Why can I stream my camera without #authentication ?!
But crucially, is this really the AES key for my video footage? Please tell me it's not.pic.twitter.com/uV70koBjLk
Anker's Eufy Cameras Caught Uploading Content to the Cloud Without User Consent [Updated] - MacRumors
Security consultant Paul Moore, who had just started using Eufy's video doorbell dual camera intercom, noticed the problem. I noticed that even though I was using it and not using the cloud function, the thumbnails of the footage I shot and user information were being uploaded to the cloud.
Eufy said on its official website that it emphasizes privacy, and it was written that ``data is stored locally,'' so Moore tweeted, ``The notation on the site is completely false.''
This is a complete lie @EufyOfficial—Paul Moore (@Paul_Reviews) November 21, 2022
My recorded footage is being uploaded to your CDN. Every face, every false trigger, literally everything is being uploaded despite cloud storage being off!
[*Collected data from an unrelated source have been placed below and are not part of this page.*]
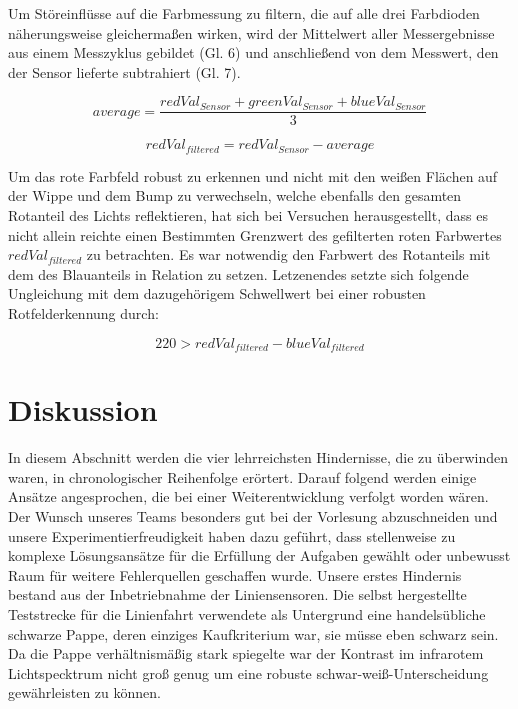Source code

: \documentclass[12pt,a4paper,oneside]{article}
\begin{document}
\begin{spacing}{1.15}
Um Störeinflüsse auf die Farbmessung zu filtern, die auf alle drei Farbdioden näherungsweise gleichermaßen wirken, wird der Mittelwert aller Messergebnisse aus einem Messzyklus gebildet (Gl. 6) und anschließend von dem Messwert, den der Sensor lieferte subtrahiert (Gl. 7).
\begin{center}
	\begin{equation}
	average = \frac{redVal_{Sensor}+greenVal_{Sensor}+blueVal_{Sensor}}{3}
	\label{eq:kreisfahrt1}
	\end{equation}
	
	\begin{equation}
	redVal_{filtered} = redVal_{Sensor}-average
	\label{eq:kreisfahrt1}
	\end{equation}
\end{center}

Um das rote Farbfeld robust zu erkennen und nicht mit den weißen Flächen auf der Wippe und dem Bump zu verwechseln, welche ebenfalls den gesamten Rotanteil des Lichts reflektieren, hat sich bei Versuchen herausgestellt, dass es nicht allein reichte einen Bestimmten Grenzwert des gefilterten roten Farbwertes $redVal_{filtered}$ zu betrachten. Es war notwendig den Farbwert des Rotanteils mit dem des Blauanteils in Relation zu setzen. Letzenendes setzte sich folgende Ungleichung mit dem dazugehörigem Schwellwert bei einer robusten Rotfelderkennung durch:

\begin{center}
	\begin{equation}
	220 > redVal_{filtered} - blueVal_{filtered}
	\label{eq:kreisfahrt1}
	\end{equation}
\end{center}

	
	\section{Diskussion}
	
	In diesem Abschnitt werden die vier lehrreichsten Hindernisse, die zu überwinden waren, in chronologischer Reihenfolge erörtert. Darauf folgend werden einige Ansätze angesprochen, die bei einer Weiterentwicklung verfolgt worden wären.
	\\
	Der Wunsch unseres Teams besonders gut bei der Vorlesung abzuschneiden und unsere Experimentierfreudigkeit haben dazu geführt, dass stellenweise zu komplexe Lösungsansätze für die Erfüllung der Aufgaben gewählt oder unbewusst Raum für weitere Fehlerquellen geschaffen wurde. Unsere erstes Hindernis bestand aus der Inbetriebnahme der Liniensensoren. Die selbst hergestellte Teststrecke für die Linienfahrt verwendete als Untergrund eine handelsübliche schwarze Pappe, deren einziges Kaufkriterium war, sie müsse eben schwarz sein. Da die Pappe verhältnismäßig stark spiegelte war der Kontrast im infrarotem Lichtspecktrum nicht groß genug um eine robuste schwar-weiß-Unterscheidung gewährleisten zu können. 
	

\end{spacing}
\end{document}
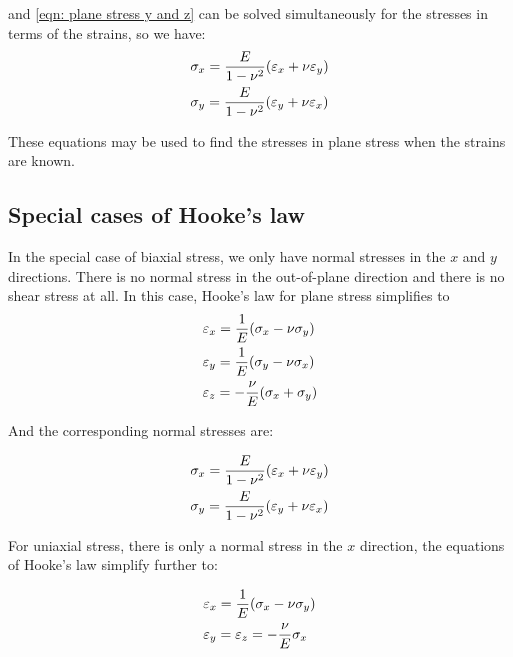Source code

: \documentclass[
fontsize=10pt,
a4paper,
twosides=false,
open=any,
svgnames,
]{kaobook} %
\begin{document}
 and \cref{eqn: plane stress y and z} can be solved simultaneously for the stresses in terms of the strains, so we have:
\begin{equation}
  \begin{gathered}
    \sigma_x = \frac{E}{1 - \nu^2}(\varepsilon_x + \nu \varepsilon_y) \hfill \\
    \sigma_y = \frac{E}{1 - \nu^2}(\varepsilon_y + \nu \varepsilon_x) \hfill \\ 
  \end{gathered}
\end{equation}

These equations may be used to find the stresses in plane stress when the strains are known.

\subsection{Special cases of Hooke’s law}

In the special case of biaxial stress, we only have normal stresses in the $x$ and $y$ directions. There is no normal stress in the out-of-plane direction and there is no shear stress at all. In this case, Hooke’s law for plane stress simplifies to
\begin{equation}
  \begin{gathered}
    \varepsilon_x = \frac{1}{E}(\sigma_x - \nu \sigma_y) \hfill \\
    \varepsilon_y = \frac{1}{E}(\sigma_y - \nu \sigma_x) \hfill \\
    \varepsilon_z =  - \frac{\nu }{E}(\sigma_x + \sigma_y) \hfill \\ 
  \end{gathered}
\end{equation}

And the corresponding normal stresses are:

\begin{equation}
  \begin{gathered}
    \sigma_x = \frac{E}{1 - \nu^2}(\varepsilon_x + \nu \varepsilon_y) \hfill \\
    \sigma_y = \frac{E}{1 - \nu^2}(\varepsilon_y + \nu \varepsilon_x) \hfill
  \end{gathered}
\end{equation}

For uniaxial stress, there is only a normal stress in the $x$ direction, the equations of Hooke’s law simplify further to:

\begin{equation}
  \begin{gathered}
    \varepsilon_x = \frac{1}{E}({\sigma _x} - \nu \sigma_y) \hfill \\
    \varepsilon_y = {\varepsilon _z} =  - \frac{\nu }{E}{\sigma _x} \hfill \\ 
  \end{gathered}
\end{equation}
\end{document}
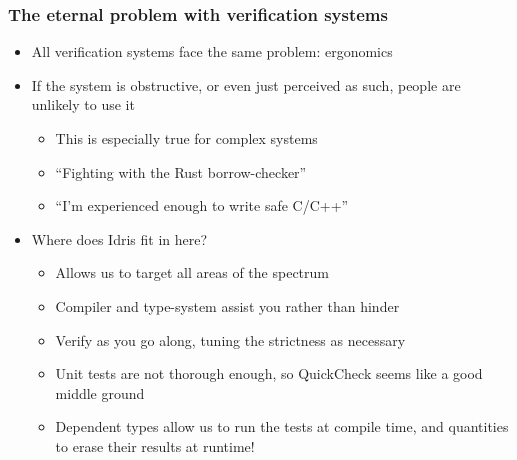 \documentclass[compress,handout]{beamer}
\begin{document}
\begin{frame}
  \frametitle{The eternal problem with verification systems}

  \begin{itemize}
    \item<1-> All verification systems face the same problem: ergonomics
    \item<2-> If the system is obstructive, or even just perceived as such,
              people are unlikely to use it
    \begin{itemize}
      \item<3-> This is especially true for complex systems
      \item<3-> ``Fighting with the Rust borrow-checker''
      \item<3-> ``I'm experienced enough to write safe C/C++''
    \end{itemize}
    \item<4-> Where does Idris fit in here?
      \begin{itemize}
        \item<5-> Allows us to target all areas of the spectrum
        \item<6-> Compiler and type-system assist you rather than hinder
        \item<7-> Verify as you go along, tuning the strictness as necessary
        \item<8-> Unit tests are not thorough enough, so QuickCheck seems like a
                  good middle ground
        \item<9-> Dependent types allow us to run the tests at compile time, and
                  quantities to erase their results at runtime!
      \end{itemize}
  \end{itemize}

  \vspace*{-5mm}

\end{frame}
\end{document}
It may be 'stored locally' - but you negate to say it's uploaded too. https://t.co/bRFgUxCeIF pic.twitter.com/JGzZRiwK1G
Mr. Moore asked Eufy, 'Why are thumbnails being uploaded to the cloud without permission? Mr. Moore commented, ``What a farce,'' with a content that was quite displaced.
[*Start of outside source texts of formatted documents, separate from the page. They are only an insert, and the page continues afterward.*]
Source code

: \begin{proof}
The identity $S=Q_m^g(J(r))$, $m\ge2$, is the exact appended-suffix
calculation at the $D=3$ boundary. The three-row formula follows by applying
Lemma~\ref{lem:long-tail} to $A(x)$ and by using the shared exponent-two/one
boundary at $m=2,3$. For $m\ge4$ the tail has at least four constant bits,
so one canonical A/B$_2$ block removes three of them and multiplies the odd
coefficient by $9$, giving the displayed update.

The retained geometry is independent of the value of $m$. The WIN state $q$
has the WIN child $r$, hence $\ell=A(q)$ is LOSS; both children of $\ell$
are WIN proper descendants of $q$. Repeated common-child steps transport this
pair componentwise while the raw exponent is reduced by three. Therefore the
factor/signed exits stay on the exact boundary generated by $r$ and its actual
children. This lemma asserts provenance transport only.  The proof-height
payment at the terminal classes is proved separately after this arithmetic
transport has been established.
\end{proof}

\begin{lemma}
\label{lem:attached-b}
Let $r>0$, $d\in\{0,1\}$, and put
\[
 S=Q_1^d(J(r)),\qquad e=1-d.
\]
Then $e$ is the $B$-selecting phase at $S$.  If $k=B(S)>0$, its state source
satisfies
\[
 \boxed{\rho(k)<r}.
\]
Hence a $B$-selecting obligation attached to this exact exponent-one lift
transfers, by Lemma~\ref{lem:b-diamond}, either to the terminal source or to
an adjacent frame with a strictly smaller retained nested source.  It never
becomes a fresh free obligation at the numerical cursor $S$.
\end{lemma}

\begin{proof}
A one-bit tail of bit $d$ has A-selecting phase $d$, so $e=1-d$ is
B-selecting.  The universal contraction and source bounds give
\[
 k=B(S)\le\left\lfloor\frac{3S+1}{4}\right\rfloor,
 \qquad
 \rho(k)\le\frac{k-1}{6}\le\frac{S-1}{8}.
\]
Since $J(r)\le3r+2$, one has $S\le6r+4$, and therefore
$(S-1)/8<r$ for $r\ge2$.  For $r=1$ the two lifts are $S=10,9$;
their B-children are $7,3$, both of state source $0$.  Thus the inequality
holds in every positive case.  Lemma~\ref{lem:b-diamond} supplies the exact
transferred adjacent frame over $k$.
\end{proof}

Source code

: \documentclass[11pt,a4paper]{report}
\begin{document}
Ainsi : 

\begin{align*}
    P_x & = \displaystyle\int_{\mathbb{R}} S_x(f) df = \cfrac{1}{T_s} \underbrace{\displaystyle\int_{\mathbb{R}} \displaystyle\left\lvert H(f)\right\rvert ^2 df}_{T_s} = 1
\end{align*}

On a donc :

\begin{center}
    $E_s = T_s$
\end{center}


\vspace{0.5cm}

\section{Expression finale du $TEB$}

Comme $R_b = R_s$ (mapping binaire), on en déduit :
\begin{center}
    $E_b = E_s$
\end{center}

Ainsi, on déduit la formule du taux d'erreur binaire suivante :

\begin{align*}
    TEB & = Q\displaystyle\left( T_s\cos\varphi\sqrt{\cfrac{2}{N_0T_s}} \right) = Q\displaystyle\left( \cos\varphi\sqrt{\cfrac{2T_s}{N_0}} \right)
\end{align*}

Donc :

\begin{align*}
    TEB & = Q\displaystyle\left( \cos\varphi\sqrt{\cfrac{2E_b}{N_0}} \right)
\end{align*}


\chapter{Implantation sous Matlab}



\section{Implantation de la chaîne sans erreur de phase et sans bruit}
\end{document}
Quality support too @EufyOfficial—Paul Moore (@Paul_Reviews) November 22, 2022
I didn't say it doesn't support cloud storage! I said it uploaded to the cloud without my permission - and YOU said it didn't support cloud, which it does.
Dear me, what a farce. https://t.co/bRFgUxCMyd pic.twitter.com/FelLmxRa6B
This thumbnail image is used when users using the cloud function stream recorded video from Eufy's smartphone application via Eufy HomeBase, a data storage device, and a thumbnail image is created and uploaded. This is not strange in itself, but the problem is that even if you do not use the cloud function, it is uploaded without notifying the user.
Below is a verification video showing that even though Mr. Moore used the doorbell with the cloud function turned off, the recorded video could be viewed in streaming.
Eufy leaking your 'private' images/faces & names... to the cloud.-YouTube
After receiving a report from Mr. Moore, other users confirmed that Eufy's camera video could be viewed live streaming with media player VLC.
So trying to gain visibility, as an owner of a Eufy product this is incredibly disappointing but apparently you can play camera streams via VLC pic.twitter.com/cCYF7KgKvi— Wasabi Burns [email protected] (@spiceywasabi) November 25, 2022
Regarding this matter, Mr. Moore said that he had a discussion with Eufy's legal department, saying, ``It is appropriate for Eufy to conduct an internal investigation and give time to take appropriate measures, rather I will comment further. This is not appropriate.We will keep you updated as much as possible.Thank you.'
Just had a lengthy discussion with @EufyOfficial's legal department.—Paul Moore (@Paul_Reviews) November 28, 2022
It's appropriate at this stage to give them time to investigate and take appropriate action; conversely, it's not right for me to comment further.
I will provide an update, as & when possible.